## Your instructions
Output each record below exactly as it stands, leaving out the pictures.

## Material provided

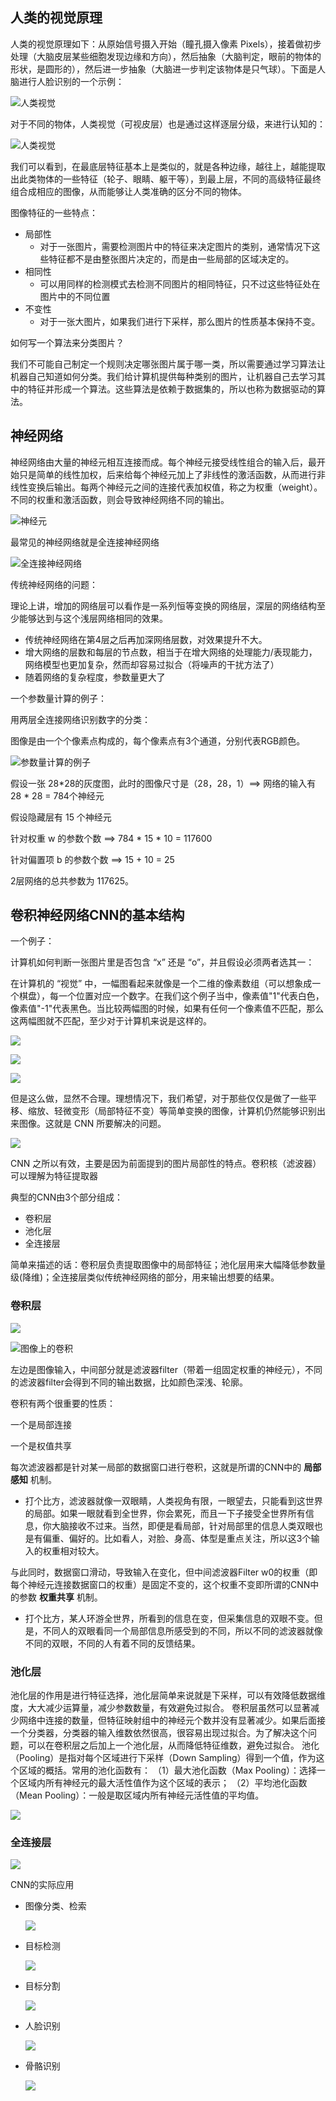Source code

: ## 人类的视觉原理

人类的视觉原理如下：从原始信号摄入开始（瞳孔摄入像素 Pixels），接着做初步处理（大脑皮层某些细胞发现边缘和方向），然后抽象（大脑判定，眼前的物体的形状，是圆形的），然后进一步抽象（大脑进一步判定该物体是只气球）。下面是人脑进行人脸识别的一个示例：

![人类视觉](/Users/mac/Documents/作业/分享/rennao.png)



对于不同的物体，人类视觉（可视皮层）也是通过这样逐层分级，来进行认知的：

![人类视觉](/Users/mac/Documents/作业/分享/renlei-shijue2.jpg)

我们可以看到，在最底层特征基本上是类似的，就是各种边缘，越往上，越能提取出此类物体的一些特征（轮子、眼睛、躯干等），到最上层，不同的高级特征最终组合成相应的图像，从而能够让人类准确的区分不同的物体。



图像特征的一些特点：

- 局部性
  - 对于一张图片，需要检测图片中的特征来决定图片的类别，通常情况下这些特征都不是由整张图片决定的，而是由一些局部的区域决定的。
- 相同性
  - 可以用同样的检测模式去检测不同图片的相同特征，只不过这些特征处在图片中的不同位置
- 不变性
  - 对于一张大图片，如果我们进行下采样，那么图片的性质基本保持不变。



如何写一个算法来分类图片？

我们不可能自己制定一个规则决定哪张图片属于哪一类，所以需要通过学习算法让机器自己知道如何分类。我们给计算机提供每种类别的图片，让机器自己去学习其中的特征并形成一个算法。这些算法是依赖于数据集的，所以也称为数据驱动的算法。



## 神经网络

神经网络由大量的神经元相互连接而成。每个神经元接受线性组合的输入后，最开始只是简单的线性加权，后来给每个神经元加上了非线性的激活函数，从而进行非线性变换后输出。每两个神经元之间的连接代表加权值，称之为权重（weight）。不同的权重和激活函数，则会导致神经网络不同的输出。

![神经元](/Users/mac/Documents/作业/分享/神经元.png)



最常见的神经网络就是全连接神经网络

![全连接神经网络](/Users/mac/Documents/作业/分享/全连接神经网络.png)



传统神经网络的问题：

理论上讲，增加的网络层可以看作是一系列恒等变换的网络层，深层的网络结构至少能够达到与这个浅层网络相同的效果。

- 传统神经网络在第4层之后再加深网络层数，对效果提升不大。
- 增大网络的层数和每层的节点数，相当于在增大网络的处理能力/表现能力，网络模型也更加复杂，然而却容易过拟合（将噪声的干扰方法了）
- 随着网络的复杂程度，参数量更大了



一个参数量计算的例子：

用两层全连接网络识别数字的分类：

图像是由一个个像素点构成的，每个像素点有3个通道，分别代表RGB颜色。

![参数量计算的例子](/Users/mac/Documents/作业/分享/参数量计算.png)

假设一张 28*28的灰度图，此时的图像尺寸是（28，28，1）==> 网络的输入有 28 * 28 = 784个神经元

假设隐藏层有 15 个神经元

针对权重 w 的参数个数 ==> 784 * 15 * 10 = 117600

针对偏置项 b 的参数个数 ==> 15 + 10 = 25

2层网络的总共参数为 117625。



## 卷积神经网络CNN的基本结构

一个例子：

计算机如何判断一张图片里是否包含 “x” 还是 “o”，并且假设必须两者选其一：

在计算机的 “视觉” 中，一幅图看起来就像是一个二维的像素数组（可以想象成一个棋盘），每一个位置对应一个数字。在我们这个例子当中，像素值"1"代表白色，像素值"-1"代表黑色。当比较两幅图的时候，如果有任何一个像素值不匹配，那么这两幅图就不匹配，至少对于计算机来说是这样的。

![](/Users/mac/Documents/作业/分享/x比较-1.png)

![](/Users/mac/Documents/作业/分享/x比较-2.png)

![](/Users/mac/Documents/作业/分享/x比较-3.png)



但是这么做，显然不合理。理想情况下，我们希望，对于那些仅仅是做了一些平移、缩放、轻微变形（局部特征不变）等简单变换的图像，计算机仍然能够识别出来图像。这就是 CNN 所要解决的问题。

![](/Users/mac/Documents/作业/分享/cnn特征匹配.png)



CNN 之所以有效，主要是因为前面提到的图片局部性的特点。卷积核（滤波器）可以理解为特征提取器



典型的CNN由3个部分组成：

- 卷积层
- 池化层
- 全连接层

简单来描述的话：卷积层负责提取图像中的局部特征；池化层用来大幅降低参数量级(降维)；全连接层类似传统神经网络的部分，用来输出想要的结果。



### 卷积层

![](/Users/mac/Documents/作业/分享/juanji.gif)

![图像上的卷积](/Users/mac/Documents/作业/分享/图像上的卷积.png)

左边是图像输入，中间部分就是滤波器filter（带着一组固定权重的神经元），不同的滤波器filter会得到不同的输出数据，比如颜色深浅、轮廓。

卷积有两个很重要的性质：

一个是局部连接

一个是权值共享

每次滤波器都是针对某一局部的数据窗口进行卷积，这就是所谓的CNN中的 **局部感知** 机制。

- 打个比方，滤波器就像一双眼睛，人类视角有限，一眼望去，只能看到这世界的局部。如果一眼就看到全世界，你会累死，而且一下子接受全世界所有信息，你大脑接收不过来。当然，即便是看局部，针对局部里的信息人类双眼也是有偏重、偏好的。比如看人，对脸、身高、体型是重点关注，所以这3个输入的权重相对较大。

与此同时，数据窗口滑动，导致输入在变化，但中间滤波器Filter w0的权重（即每个神经元连接数据窗口的权重）是固定不变的，这个权重不变即所谓的CNN中的参数 **权重共享** 机制。

- 打个比方，某人环游全世界，所看到的信息在变，但采集信息的双眼不变。但是，不同人的双眼看同一个局部信息所感受到的不同，所以不同的滤波器就像不同的双眼，不同的人有着不同的反馈结果。

### 池化层

池化层的作用是进行特征选择，池化层简单来说就是下采样，可以有效降低数据维度，大大减少运算量，减少参数数量，有效避免过拟合。
卷积层虽然可以显著减少网络中连接的数量，但特征映射组中的神经元个数并没有显著减少。如果后面接一个分类器，分类器的输入维数依然很高，很容易出现过拟合。为了解决这个问题，可以在卷积层之后加上一个池化层，从而降低特征维数，避免过拟合。
池化（Pooling）是指对每个区域进行下采样（Down Sampling）得到一个值，作为这个区域的概括。常用的池化函数有：
（1）最大池化函数（Max Pooling）：选择一个区域内所有神经元的最大活性值作为这个区域的表示；
（2）平均池化函数（Mean Pooling）：一般是取区域内所有神经元活性值的平均值。

![](/Users/mac/Documents/作业/分享/chihua.gif)

### 全连接层

![](/Users/mac/Documents/作业/分享/quanlianjie.png)



CNN的实际应用

- 图像分类、检索

  ![](/Users/mac/Documents/作业/分享/fenlei.png)

- 目标检测

  ![](/Users/mac/Documents/作业/分享/dingwei-1.png)

- 目标分割

  ![](/Users/mac/Documents/作业/分享/fenge-1.png)

- 人脸识别

  ![](/Users/mac/Documents/作业/分享/renlian.png)

- 骨骼识别

  ![](/Users/mac/Documents/作业/分享/guge.png)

## Final answer
Source code

: ## 人类的视觉原理

人类的视觉原理如下：从原始信号摄入开始（瞳孔摄入像素 Pixels），接着做初步处理（大脑皮层某些细胞发现边缘和方向），然后抽象（大脑判定，眼前的物体的形状，是圆形的），然后进一步抽象（大脑进一步判定该物体是只气球）。下面是人脑进行人脸识别的一个示例：

![人类视觉](/Users/mac/Documents/作业/分享/rennao.png)



对于不同的物体，人类视觉（可视皮层）也是通过这样逐层分级，来进行认知的：

![人类视觉](/Users/mac/Documents/作业/分享/renlei-shijue2.jpg)

我们可以看到，在最底层特征基本上是类似的，就是各种边缘，越往上，越能提取出此类物体的一些特征（轮子、眼睛、躯干等），到最上层，不同的高级特征最终组合成相应的图像，从而能够让人类准确的区分不同的物体。



图像特征的一些特点：

- 局部性
  - 对于一张图片，需要检测图片中的特征来决定图片的类别，通常情况下这些特征都不是由整张图片决定的，而是由一些局部的区域决定的。
- 相同性
  - 可以用同样的检测模式去检测不同图片的相同特征，只不过这些特征处在图片中的不同位置
- 不变性
  - 对于一张大图片，如果我们进行下采样，那么图片的性质基本保持不变。



如何写一个算法来分类图片？

我们不可能自己制定一个规则决定哪张图片属于哪一类，所以需要通过学习算法让机器自己知道如何分类。我们给计算机提供每种类别的图片，让机器自己去学习其中的特征并形成一个算法。这些算法是依赖于数据集的，所以也称为数据驱动的算法。



## 神经网络

神经网络由大量的神经元相互连接而成。每个神经元接受线性组合的输入后，最开始只是简单的线性加权，后来给每个神经元加上了非线性的激活函数，从而进行非线性变换后输出。每两个神经元之间的连接代表加权值，称之为权重（weight）。不同的权重和激活函数，则会导致神经网络不同的输出。

![神经元](/Users/mac/Documents/作业/分享/神经元.png)



最常见的神经网络就是全连接神经网络

![全连接神经网络](/Users/mac/Documents/作业/分享/全连接神经网络.png)



传统神经网络的问题：

理论上讲，增加的网络层可以看作是一系列恒等变换的网络层，深层的网络结构至少能够达到与这个浅层网络相同的效果。

- 传统神经网络在第4层之后再加深网络层数，对效果提升不大。
- 增大网络的层数和每层的节点数，相当于在增大网络的处理能力/表现能力，网络模型也更加复杂，然而却容易过拟合（将噪声的干扰方法了）
- 随着网络的复杂程度，参数量更大了



一个参数量计算的例子：

用两层全连接网络识别数字的分类：

图像是由一个个像素点构成的，每个像素点有3个通道，分别代表RGB颜色。

![参数量计算的例子](/Users/mac/Documents/作业/分享/参数量计算.png)

假设一张 28*28的灰度图，此时的图像尺寸是（28，28，1）==> 网络的输入有 28 * 28 = 784个神经元

假设隐藏层有 15 个神经元

针对权重 w 的参数个数 ==> 784 * 15 * 10 = 117600

针对偏置项 b 的参数个数 ==> 15 + 10 = 25

2层网络的总共参数为 117625。



## 卷积神经网络CNN的基本结构

一个例子：

计算机如何判断一张图片里是否包含 “x” 还是 “o”，并且假设必须两者选其一：

在计算机的 “视觉” 中，一幅图看起来就像是一个二维的像素数组（可以想象成一个棋盘），每一个位置对应一个数字。在我们这个例子当中，像素值"1"代表白色，像素值"-1"代表黑色。当比较两幅图的时候，如果有任何一个像素值不匹配，那么这两幅图就不匹配，至少对于计算机来说是这样的。

![](/Users/mac/Documents/作业/分享/x比较-1.png)

![](/Users/mac/Documents/作业/分享/x比较-2.png)

![](/Users/mac/Documents/作业/分享/x比较-3.png)



但是这么做，显然不合理。理想情况下，我们希望，对于那些仅仅是做了一些平移、缩放、轻微变形（局部特征不变）等简单变换的图像，计算机仍然能够识别出来图像。这就是 CNN 所要解决的问题。

![](/Users/mac/Documents/作业/分享/cnn特征匹配.png)



CNN 之所以有效，主要是因为前面提到的图片局部性的特点。卷积核（滤波器）可以理解为特征提取器



典型的CNN由3个部分组成：

- 卷积层
- 池化层
- 全连接层

简单来描述的话：卷积层负责提取图像中的局部特征；池化层用来大幅降低参数量级(降维)；全连接层类似传统神经网络的部分，用来输出想要的结果。



### 卷积层

![](/Users/mac/Documents/作业/分享/juanji.gif)

![图像上的卷积](/Users/mac/Documents/作业/分享/图像上的卷积.png)

左边是图像输入，中间部分就是滤波器filter（带着一组固定权重的神经元），不同的滤波器filter会得到不同的输出数据，比如颜色深浅、轮廓。

卷积有两个很重要的性质：

一个是局部连接

一个是权值共享

每次滤波器都是针对某一局部的数据窗口进行卷积，这就是所谓的CNN中的 **局部感知** 机制。

- 打个比方，滤波器就像一双眼睛，人类视角有限，一眼望去，只能看到这世界的局部。如果一眼就看到全世界，你会累死，而且一下子接受全世界所有信息，你大脑接收不过来。当然，即便是看局部，针对局部里的信息人类双眼也是有偏重、偏好的。比如看人，对脸、身高、体型是重点关注，所以这3个输入的权重相对较大。

与此同时，数据窗口滑动，导致输入在变化，但中间滤波器Filter w0的权重（即每个神经元连接数据窗口的权重）是固定不变的，这个权重不变即所谓的CNN中的参数 **权重共享** 机制。

- 打个比方，某人环游全世界，所看到的信息在变，但采集信息的双眼不变。但是，不同人的双眼看同一个局部信息所感受到的不同，所以不同的滤波器就像不同的双眼，不同的人有着不同的反馈结果。

### 池化层

池化层的作用是进行特征选择，池化层简单来说就是下采样，可以有效降低数据维度，大大减少运算量，减少参数数量，有效避免过拟合。
卷积层虽然可以显著减少网络中连接的数量，但特征映射组中的神经元个数并没有显著减少。如果后面接一个分类器，分类器的输入维数依然很高，很容易出现过拟合。为了解决这个问题，可以在卷积层之后加上一个池化层，从而降低特征维数，避免过拟合。
池化（Pooling）是指对每个区域进行下采样（Down Sampling）得到一个值，作为这个区域的概括。常用的池化函数有：
（1）最大池化函数（Max Pooling）：选择一个区域内所有神经元的最大活性值作为这个区域的表示；
（2）平均池化函数（Mean Pooling）：一般是取区域内所有神经元活性值的平均值。

![](/Users/mac/Documents/作业/分享/chihua.gif)

### 全连接层

![](/Users/mac/Documents/作业/分享/quanlianjie.png)



CNN的实际应用

- 图像分类、检索

  ![](/Users/mac/Documents/作业/分享/fenlei.png)

- 目标检测

  ![](/Users/mac/Documents/作业/分享/dingwei-1.png)

- 目标分割

  ![](/Users/mac/Documents/作业/分享/fenge-1.png)

- 人脸识别

  ![](/Users/mac/Documents/作业/分享/renlian.png)

- 骨骼识别

  ![](/Users/mac/Documents/作业/分享/guge.png)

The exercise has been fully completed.